Dataset entries
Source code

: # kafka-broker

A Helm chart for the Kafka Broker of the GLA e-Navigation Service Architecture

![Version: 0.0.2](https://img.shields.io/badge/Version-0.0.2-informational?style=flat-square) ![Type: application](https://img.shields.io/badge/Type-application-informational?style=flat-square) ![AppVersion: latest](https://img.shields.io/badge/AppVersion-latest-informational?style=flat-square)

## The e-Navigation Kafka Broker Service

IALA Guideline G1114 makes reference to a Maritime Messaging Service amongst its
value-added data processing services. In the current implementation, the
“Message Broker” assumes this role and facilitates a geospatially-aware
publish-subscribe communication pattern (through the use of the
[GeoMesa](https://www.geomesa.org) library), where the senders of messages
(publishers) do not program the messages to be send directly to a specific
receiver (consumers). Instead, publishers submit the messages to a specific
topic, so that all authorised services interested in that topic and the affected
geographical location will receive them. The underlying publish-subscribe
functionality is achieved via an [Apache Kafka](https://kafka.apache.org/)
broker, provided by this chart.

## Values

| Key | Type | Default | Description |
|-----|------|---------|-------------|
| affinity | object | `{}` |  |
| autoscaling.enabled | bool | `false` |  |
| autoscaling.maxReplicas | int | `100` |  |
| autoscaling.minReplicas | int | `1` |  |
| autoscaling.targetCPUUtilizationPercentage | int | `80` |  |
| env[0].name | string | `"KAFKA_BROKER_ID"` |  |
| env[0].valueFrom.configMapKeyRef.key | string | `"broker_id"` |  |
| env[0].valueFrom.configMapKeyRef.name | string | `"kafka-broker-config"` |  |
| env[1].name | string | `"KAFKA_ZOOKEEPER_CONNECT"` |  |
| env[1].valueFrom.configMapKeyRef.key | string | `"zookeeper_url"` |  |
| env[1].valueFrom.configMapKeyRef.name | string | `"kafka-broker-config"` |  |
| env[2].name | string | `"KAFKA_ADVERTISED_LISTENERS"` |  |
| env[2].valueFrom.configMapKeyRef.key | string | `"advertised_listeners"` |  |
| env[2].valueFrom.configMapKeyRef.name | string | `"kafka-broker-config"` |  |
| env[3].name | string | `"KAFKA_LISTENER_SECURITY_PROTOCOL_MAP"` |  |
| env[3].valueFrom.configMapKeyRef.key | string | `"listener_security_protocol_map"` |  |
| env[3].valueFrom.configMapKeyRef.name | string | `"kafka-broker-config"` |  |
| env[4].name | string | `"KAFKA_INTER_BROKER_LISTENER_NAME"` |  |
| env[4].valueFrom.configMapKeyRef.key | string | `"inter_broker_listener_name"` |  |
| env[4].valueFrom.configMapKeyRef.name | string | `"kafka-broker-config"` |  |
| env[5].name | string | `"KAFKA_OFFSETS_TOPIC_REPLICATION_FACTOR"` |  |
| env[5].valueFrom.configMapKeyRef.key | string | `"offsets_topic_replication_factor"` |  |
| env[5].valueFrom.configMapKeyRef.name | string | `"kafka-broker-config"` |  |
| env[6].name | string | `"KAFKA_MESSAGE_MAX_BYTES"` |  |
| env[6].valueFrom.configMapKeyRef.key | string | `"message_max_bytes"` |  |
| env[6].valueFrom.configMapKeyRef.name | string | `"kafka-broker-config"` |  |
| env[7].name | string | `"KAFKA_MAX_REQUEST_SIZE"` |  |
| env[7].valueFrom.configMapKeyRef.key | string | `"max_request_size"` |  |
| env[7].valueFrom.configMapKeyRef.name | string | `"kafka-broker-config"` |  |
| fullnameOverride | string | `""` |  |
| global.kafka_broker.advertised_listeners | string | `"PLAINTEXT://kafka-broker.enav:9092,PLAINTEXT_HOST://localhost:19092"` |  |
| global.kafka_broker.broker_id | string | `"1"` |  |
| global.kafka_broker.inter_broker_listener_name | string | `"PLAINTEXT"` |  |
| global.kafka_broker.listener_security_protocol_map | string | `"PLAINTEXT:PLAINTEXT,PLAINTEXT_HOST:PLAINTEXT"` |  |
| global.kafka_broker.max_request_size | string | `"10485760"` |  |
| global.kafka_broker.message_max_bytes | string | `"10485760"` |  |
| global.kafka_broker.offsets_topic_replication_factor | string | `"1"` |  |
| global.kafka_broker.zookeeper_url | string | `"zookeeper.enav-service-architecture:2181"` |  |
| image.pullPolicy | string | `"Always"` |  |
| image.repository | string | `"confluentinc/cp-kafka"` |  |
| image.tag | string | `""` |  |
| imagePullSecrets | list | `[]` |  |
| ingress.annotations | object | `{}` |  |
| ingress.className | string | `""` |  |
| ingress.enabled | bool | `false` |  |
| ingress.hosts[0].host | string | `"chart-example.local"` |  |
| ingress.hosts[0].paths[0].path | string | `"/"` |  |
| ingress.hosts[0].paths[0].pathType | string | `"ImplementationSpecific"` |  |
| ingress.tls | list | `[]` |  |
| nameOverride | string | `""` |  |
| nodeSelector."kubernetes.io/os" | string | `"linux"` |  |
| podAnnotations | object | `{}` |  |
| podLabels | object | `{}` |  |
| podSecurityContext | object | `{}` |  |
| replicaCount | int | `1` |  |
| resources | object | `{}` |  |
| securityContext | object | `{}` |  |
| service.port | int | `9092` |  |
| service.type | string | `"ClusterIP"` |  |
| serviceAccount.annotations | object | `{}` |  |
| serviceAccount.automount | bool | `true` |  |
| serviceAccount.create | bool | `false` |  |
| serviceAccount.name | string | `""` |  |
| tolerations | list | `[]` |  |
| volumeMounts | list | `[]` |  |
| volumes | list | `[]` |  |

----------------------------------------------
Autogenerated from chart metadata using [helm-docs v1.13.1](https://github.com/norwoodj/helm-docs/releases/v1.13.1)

...

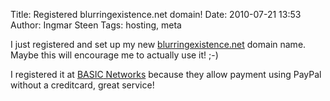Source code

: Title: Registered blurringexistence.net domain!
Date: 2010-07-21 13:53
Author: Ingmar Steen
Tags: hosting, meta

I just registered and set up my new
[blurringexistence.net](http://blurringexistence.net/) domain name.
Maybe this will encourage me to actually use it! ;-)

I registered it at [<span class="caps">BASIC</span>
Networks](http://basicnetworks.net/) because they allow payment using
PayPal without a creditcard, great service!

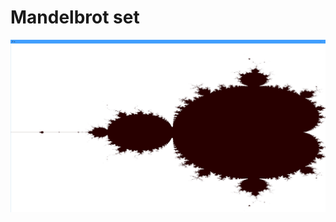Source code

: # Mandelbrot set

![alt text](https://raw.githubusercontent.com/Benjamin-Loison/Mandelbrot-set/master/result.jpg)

--

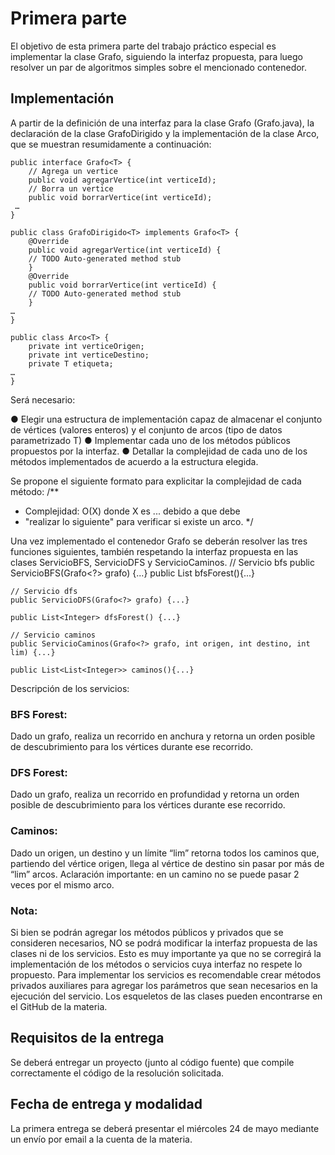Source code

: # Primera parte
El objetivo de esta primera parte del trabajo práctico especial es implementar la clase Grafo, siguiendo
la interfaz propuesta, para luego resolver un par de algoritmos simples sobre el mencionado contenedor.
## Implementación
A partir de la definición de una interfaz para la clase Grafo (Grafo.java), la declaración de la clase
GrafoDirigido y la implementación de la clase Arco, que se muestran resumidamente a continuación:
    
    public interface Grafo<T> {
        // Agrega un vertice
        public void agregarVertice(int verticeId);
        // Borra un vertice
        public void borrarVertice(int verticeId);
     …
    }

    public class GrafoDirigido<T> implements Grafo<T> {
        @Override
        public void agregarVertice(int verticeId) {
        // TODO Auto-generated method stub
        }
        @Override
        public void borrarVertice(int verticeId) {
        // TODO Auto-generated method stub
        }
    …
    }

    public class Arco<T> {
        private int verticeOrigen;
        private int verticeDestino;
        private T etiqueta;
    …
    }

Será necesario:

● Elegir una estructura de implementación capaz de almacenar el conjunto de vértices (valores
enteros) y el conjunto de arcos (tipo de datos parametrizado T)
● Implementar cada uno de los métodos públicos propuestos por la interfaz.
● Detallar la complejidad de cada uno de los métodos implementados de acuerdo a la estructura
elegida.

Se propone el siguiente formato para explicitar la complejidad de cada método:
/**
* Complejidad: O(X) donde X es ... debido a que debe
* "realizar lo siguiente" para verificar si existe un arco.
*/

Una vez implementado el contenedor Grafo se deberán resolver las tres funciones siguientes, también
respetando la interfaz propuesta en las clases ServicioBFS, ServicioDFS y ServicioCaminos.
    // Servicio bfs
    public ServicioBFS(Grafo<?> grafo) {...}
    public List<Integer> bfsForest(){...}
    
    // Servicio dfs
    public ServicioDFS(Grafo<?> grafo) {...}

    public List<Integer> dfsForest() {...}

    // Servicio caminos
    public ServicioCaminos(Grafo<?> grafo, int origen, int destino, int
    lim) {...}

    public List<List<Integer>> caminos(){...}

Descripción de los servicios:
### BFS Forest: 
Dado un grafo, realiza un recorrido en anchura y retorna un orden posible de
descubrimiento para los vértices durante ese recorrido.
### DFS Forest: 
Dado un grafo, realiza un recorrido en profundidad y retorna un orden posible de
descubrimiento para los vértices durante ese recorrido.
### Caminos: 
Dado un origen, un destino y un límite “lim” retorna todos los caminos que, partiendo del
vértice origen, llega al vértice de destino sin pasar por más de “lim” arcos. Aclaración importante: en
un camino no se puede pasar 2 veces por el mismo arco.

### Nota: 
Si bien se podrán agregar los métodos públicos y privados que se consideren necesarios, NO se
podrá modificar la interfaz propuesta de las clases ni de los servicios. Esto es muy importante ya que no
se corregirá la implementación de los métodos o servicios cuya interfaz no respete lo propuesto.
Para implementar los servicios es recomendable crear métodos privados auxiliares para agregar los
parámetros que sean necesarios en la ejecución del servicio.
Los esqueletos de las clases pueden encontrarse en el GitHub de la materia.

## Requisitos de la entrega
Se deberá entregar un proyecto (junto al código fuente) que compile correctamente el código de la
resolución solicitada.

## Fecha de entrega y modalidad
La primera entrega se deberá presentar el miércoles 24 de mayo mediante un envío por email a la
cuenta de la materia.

### Task statement
Repeat the entries above verbatim, but only from the line that has "env[5].valueFrom.configMapKeyRef.name | string" down to the line that has "ingress.hosts[0].paths[0].path | string", inclusive.

### Result
| env[5].valueFrom.configMapKeyRef.name | string | `"kafka-broker-config"` |  |
| env[6].name | string | `"KAFKA_MESSAGE_MAX_BYTES"` |  |
| env[6].valueFrom.configMapKeyRef.key | string | `"message_max_bytes"` |  |
| env[6].valueFrom.configMapKeyRef.name | string | `"kafka-broker-config"` |  |
| env[7].name | string | `"KAFKA_MAX_REQUEST_SIZE"` |  |
| env[7].valueFrom.configMapKeyRef.key | string | `"max_request_size"` |  |
| env[7].valueFrom.configMapKeyRef.name | string | `"kafka-broker-config"` |  |
| fullnameOverride | string | `""` |  |
| global.kafka_broker.advertised_listeners | string | `"PLAINTEXT://kafka-broker.enav:9092,PLAINTEXT_HOST://localhost:19092"` |  |
| global.kafka_broker.broker_id | string | `"1"` |  |
| global.kafka_broker.inter_broker_listener_name | string | `"PLAINTEXT"` |  |
| global.kafka_broker.listener_security_protocol_map | string | `"PLAINTEXT:PLAINTEXT,PLAINTEXT_HOST:PLAINTEXT"` |  |
| global.kafka_broker.max_request_size | string | `"10485760"` |  |
| global.kafka_broker.message_max_bytes | string | `"10485760"` |  |
| global.kafka_broker.offsets_topic_replication_factor | string | `"1"` |  |
| global.kafka_broker.zookeeper_url | string | `"zookeeper.enav-service-architecture:2181"` |  |
| image.pullPolicy | string | `"Always"` |  |
| image.repository | string | `"confluentinc/cp-kafka"` |  |
| image.tag | string | `""` |  |
| imagePullSecrets | list | `[]` |  |
| ingress.annotations | object | `{}` |  |
| ingress.className | string | `""` |  |
| ingress.enabled | bool | `false` |  |
| ingress.hosts[0].host | string | `"chart-example.local"` |  |
| ingress.hosts[0].paths[0].path | string | `"/"` |  |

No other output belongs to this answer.